Published here with permission from The MOORE REPORT INTERNATIONAL - March/April
The Moore Foundation,
Box 1, Camas,
A note from us: The book by Larry Burkett, mentioned below, is an excellent book
for those considering to become a "one-income" family. It is available directly from
Crown Financial Ministry.
Getting Along on One Income
by Dorothy Moore
We often hear media commentators and others speak of the high cost of living and
the absolute necessity of both parents working out of the home in order to make ends meet.
It is so common that it is almost taken for granted. In fact, with people who are not well-informed,
that is one of the reasons given that homeschool is impossible for many. Of course, everyone
has a little different situation on which to make that decision, but it is very interesting
how many parents somehow work things out so that Mom can be at home with the children.
For one thing, unless mom has unusual skills and is in a very high income bracket,
her take-home pay may actually yield only minimum wages. A few years ago an article was printed
in the financial section of the SUNDAY STAR LEDGER of Jersey City, N.J. in which Charles A.

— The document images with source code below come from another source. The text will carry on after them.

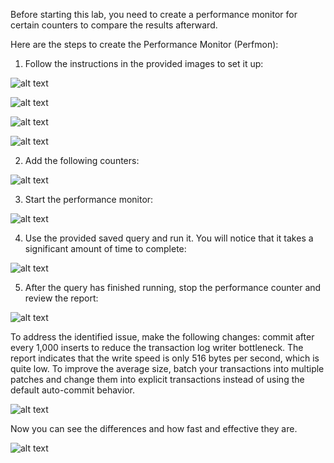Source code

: Before starting this lab, you need to create a performance monitor for certain counters to compare the results afterward.

Here are the steps to create the Performance Monitor (Perfmon):

1. Follow the instructions in the provided images to set it up:

![alt text](https://github.com/MohamedAbdelhalem/dbatools/blob/main/Monitor/Perfmon/media/new_perfmon_1.png)

![alt text](https://github.com/MohamedAbdelhalem/dbatools/blob/main/Monitor/Perfmon/media/new_perfmon_2.png)

![alt text](https://github.com/MohamedAbdelhalem/dbatools/blob/main/Monitor/Perfmon/media/new_perfmon_3.png)

![alt text](https://github.com/MohamedAbdelhalem/dbatools/blob/main/Monitor/Perfmon/media/new_perfmon_4.png)

2. Add the following counters:

![alt text](https://github.com/MohamedAbdelhalem/dbatools/blob/main/Monitor/Perfmon/media/new_perfmon_5.png)

3. Start the performance monitor:

![alt text](https://github.com/MohamedAbdelhalem/dbatools/blob/main/Monitor/Perfmon/media/new_perfmon_6.png)

4. Use the provided saved query and run it. You will notice that it takes a significant amount of time to complete:

![alt text](https://github.com/MohamedAbdelhalem/dbatools/blob/main/Monitor/Perfmon/media/slow_script.png)

5. After the query has finished running, stop the performance counter and review the report:

![alt text](https://github.com/MohamedAbdelhalem/dbatools/blob/main/Monitor/Perfmon/media/slow_perfmon.png)

To address the identified issue, make the following changes: commit after every 1,000 inserts to reduce the transaction log writer bottleneck. The report indicates that the write speed is only 516 bytes per second, which is quite low. To improve the average size, batch your transactions into multiple patches and change them into explicit transactions instead of using the default auto-commit behavior.

![alt text](https://github.com/MohamedAbdelhalem/dbatools/blob/main/Monitor/Perfmon/media/fast_script.png)

Now you can see the differences and how fast and effective they are.

![alt text](https://github.com/MohamedAbdelhalem/dbatools/blob/main/Monitor/Perfmon/media/fast_perfmon.png)
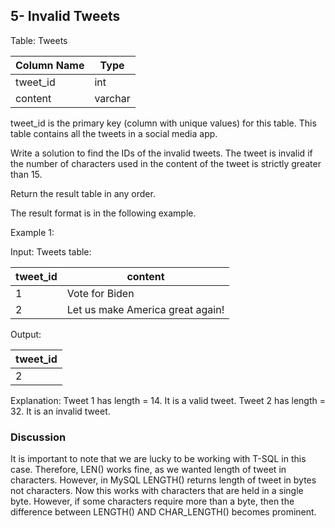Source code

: ## 5- Invalid Tweets

Table: Tweets

| Column Name    | Type    |
|----------------|---------|
| tweet_id       | int     |
| content        | varchar |

tweet_id is the primary key (column with unique values) for this table.
This table contains all the tweets in a social media app.
 

Write a solution to find the IDs of the invalid tweets. The tweet is invalid if the number of characters used in the content of the tweet is strictly greater than 15.

Return the result table in any order.

The result format is in the following example.

 

Example 1:

Input: 
Tweets table:

| tweet_id | content                          |
|----------|----------------------------------|
| 1        | Vote for Biden                   |
| 2        | Let us make America great again! |

Output: 

| tweet_id |
|----------|
| 2        |

Explanation: 
Tweet 1 has length = 14. It is a valid tweet.
Tweet 2 has length = 32. It is an invalid tweet.

### Discussion
It is important to note that we are lucky to be working with T-SQL in this case. Therefore, LEN() works fine, as we wanted length of tweet in characters. However, in MySQL LENGTH() returns length of tweet in bytes not characters. Now this works with characters that are held in a single byte. However, if some characters require more than a byte, then the difference between LENGTH() AND CHAR_LENGTH() becomes prominent.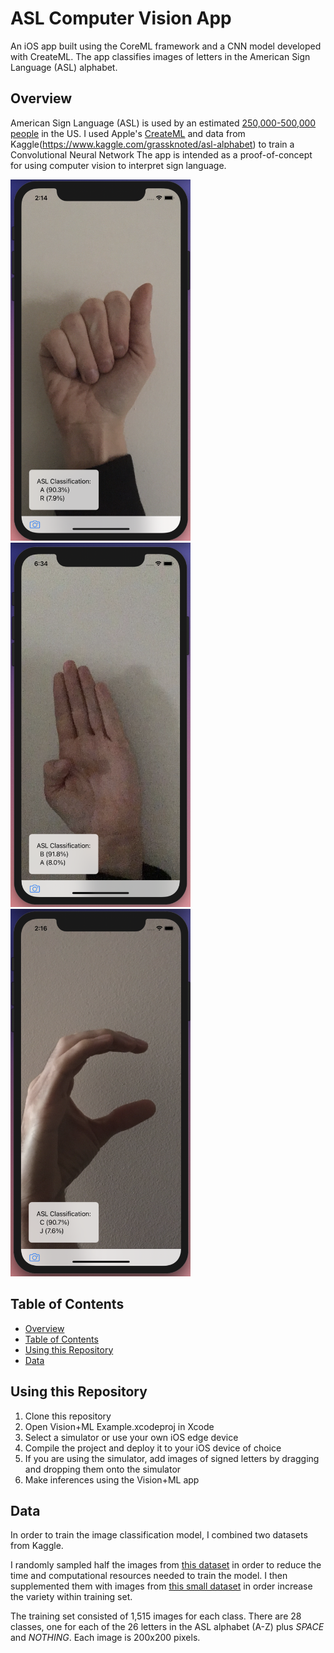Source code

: # ASL Computer Vision App
An iOS app built using the CoreML framework and a CNN model developed with CreateML. The app classifies images of letters in the American Sign Language (ASL) alphabet.

## Overview
American Sign Language (ASL) is used by an estimated [250,000-500,000 people](https://www.gallaudet.edu/documents/Research-Support-and-International-Affairs/ASL_Users.pdf) in the US. I used Apple's [CreateML](https://developer.apple.com/documentation/createml) and data from Kaggle(https://www.kaggle.com/grassknoted/asl-alphabet) to train a Convolutional Neural Network
The app is intended as a proof-of-concept for using computer vision to interpret sign language.

<p float="left">
  <img src="https://github.com/Danika-Balas/ASL_ComputerVision_App/blob/main/images/A_test.png" width="288" />
  <img src="https://github.com/Danika-Balas/ASL_ComputerVision_App/blob/main/images/B_test_left.png" width="288" /> 
  <img src="https://github.com/Danika-Balas/ASL_ComputerVision_App/blob/main/images/C_test.png" width="288" />
</p>

## Table of Contents
* [Overview](#Overview)
* [Table of Contents](#Table-of-Contents)
* [Using this Repository](#Using-this-Repository)
* [Data](#Data)

## Using this Repository
1. Clone this repository
2. Open Vision+ML Example.xcodeproj in Xcode
3. Select a simulator or use your own iOS edge device
4. Compile the project and deploy it to your iOS device of choice
5. If you are using the simulator, add images of signed letters by dragging and dropping them onto the simulator
6. Make inferences using the Vision+ML app

## Data 
In order to train the image classification model, I combined two datasets from Kaggle.

I randomly sampled half the images from [this dataset](https://www.kaggle.com/grassknoted/asl-alphabet) in order to reduce the time and computational resources needed to train the model. I then supplemented them with images from [this small dataset](https://www.kaggle.com/danrasband/asl-alphabet-test) in order increase the variety within training set.

The training set consisted of 1,515 images for each class. There are 28 classes, one for each of the 26 letters in the ASL alphabet (A-Z) plus *SPACE* and *NOTHING*. Each image is 200x200 pixels.

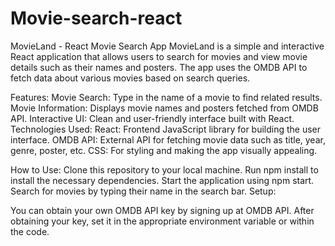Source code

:# Movie-search-react
MovieLand - React Movie Search App
MovieLand is a simple and interactive React application that allows users to search for movies and view movie details such as their names and posters. The app uses the OMDB API to fetch data about various movies based on search queries.

Features:
Movie Search: Type in the name of a movie to find related results.
Movie Information: Displays movie names and posters fetched from OMDB API.
Interactive UI: Clean and user-friendly interface built with React.
Technologies Used:
React: Frontend JavaScript library for building the user interface.
OMDB API: External API for fetching movie data such as title, year, genre, poster, etc.
CSS: For styling and making the app visually appealing.

How to Use:
Clone this repository to your local machine.
Run npm install to install the necessary dependencies.
Start the application using npm start.
Search for movies by typing their name in the search bar.
Setup:

You can obtain your own OMDB API key by signing up at OMDB API.
After obtaining your key, set it in the appropriate environment variable or within the code.
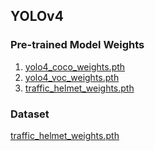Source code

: ## YOLOv4

### Pre-trained Model Weights

1. [yolo4_coco_weights.pth](https://motley.oss-cn-shenzhen.aliyuncs.com/model/yolov4/yolo4_coco_weights.pth)
2. [yolo4_voc_weights.pth](https://motley.oss-cn-shenzhen.aliyuncs.com/model/yolov4/yolo4_voc_weights.pth)
3. [traffic_helmet_weights.pth](https://motley.oss-cn-shenzhen.aliyuncs.com/model/yolov4/traffic_helmet_weights.pth)

### Dataset

[traffic_helmet_weights.pth](https://motley.oss-cn-shenzhen.aliyuncs.com/dataset/jobsite_helmet_dataset.zip)
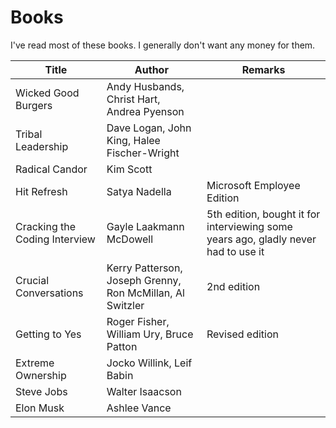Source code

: # Books

I've read most of these books. I generally don't want any money for them.

| Title | Author | Remarks |
|---|---|---|
| Wicked Good Burgers | Andy Husbands, Christ Hart, Andrea Pyenson | 
| Tribal Leadership | Dave Logan, John King, Halee Fischer-Wright | 
| Radical Candor | Kim Scott | 
| Hit Refresh | Satya Nadella | Microsoft Employee Edition
| Cracking the Coding Interview | Gayle Laakmann McDowell | 5th edition, bought it for interviewing some years ago, gladly never had to use it
| Crucial Conversations | Kerry Patterson, Joseph Grenny, Ron McMillan, Al Switzler | 2nd edition
| Getting to Yes | Roger Fisher, William Ury, Bruce Patton | Revised edition
| Extreme Ownership | Jocko Willink, Leif Babin | 
| Steve Jobs | Walter Isaacson | 
| Elon Musk | Ashlee Vance | 
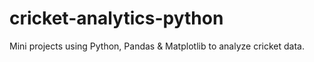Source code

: # cricket-analytics-python
Mini projects using Python, Pandas &amp; Matplotlib to analyze cricket data.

Jaffe advised parents of new babies to analyze the financial pros and cons, as well as the
emotional cost, of both parents working full time . He quoted financial planner Robert Topping
of R. B. Topping and Co., of Fairfax, VA: "When you add up all the costs that it takes
to have both spouses working, the marginal benefit to the second income may be outweighed by
someone wanting to stay home with the children." It was strongly stated that the second
income may amount to below a minimum wage income, after taxes, child care, commuting costs
and other expenses are considered. Many people are surprised when they sit down and do some
figuring to see how much the second paycheck really brings to the family. It can easily convince
the average person that it isn't worth the hectic lifestyle demanded by both parents having
jobs. We have been aware of many families where Mom has quit her outside job, sometimes highly
paid prestigious positions, to give full-time nurture to her family. Here are letters from
two who made the change:
The sacrifice was financially great. My husband was self-employed, my income as
a special education teacher made up most of our budget plus the insurance. But we prayed and
prayed and prayed! And felt that my staying home with our child was what God wanted. He really
blessed our obedience. My husband was offered a job that was perfect for him. It obviously
came from the Lord because he hadn't pursued it. It was created for him. We have had many things
happen over the last few years that the Lord has orchestrated. B.B., SC
One and a half years ago I decreased my work hours as an RN from 20 hours a week
to 24 hours a month. We did have concerns as to whether we'd be able to afford this change.
Larry Burkett's Book, "Women Leaving the Workplace", was a big encouragement. Well
instead of not enough to eat which was one of our silly fears, we've been blessed to be able
to save more than we ever did when I worked part-time. We just replaced our furnace and added
central air and we've been able to purchase lots of good materials to build our home library
and enhance our home learning. We've been able to sponsor a world vision child in addition
to our tithe at church. God has been generous beyond anything we had expected. Praise Him!
An interesting study took place some time ago which was published in the JOURNAL
OF APPLIED PSYCHOLOGY. According to this analysis of data from a national employment survey,
three psychologists from Rutgers University concluded that a wife's employment had a negative
effect on her husband's health, regardless of the husband's age, income bracket, or educational
level. The study showed that they were less satisfied in their home and work lives than were
the husbands of non-working wives. This was in spite of the fact that they expressed a positive
attitude about their wives working.
This study included 208 husbands whose wives worked at least 20 hours a week for
pay and 408 husbands whose wives were housewives and didn't earn any income. Their conclusion
was that husbands may not object to the employment of their wives, but they seemed to need
to feel that their incomes alone were adequate to meet the family economic needs.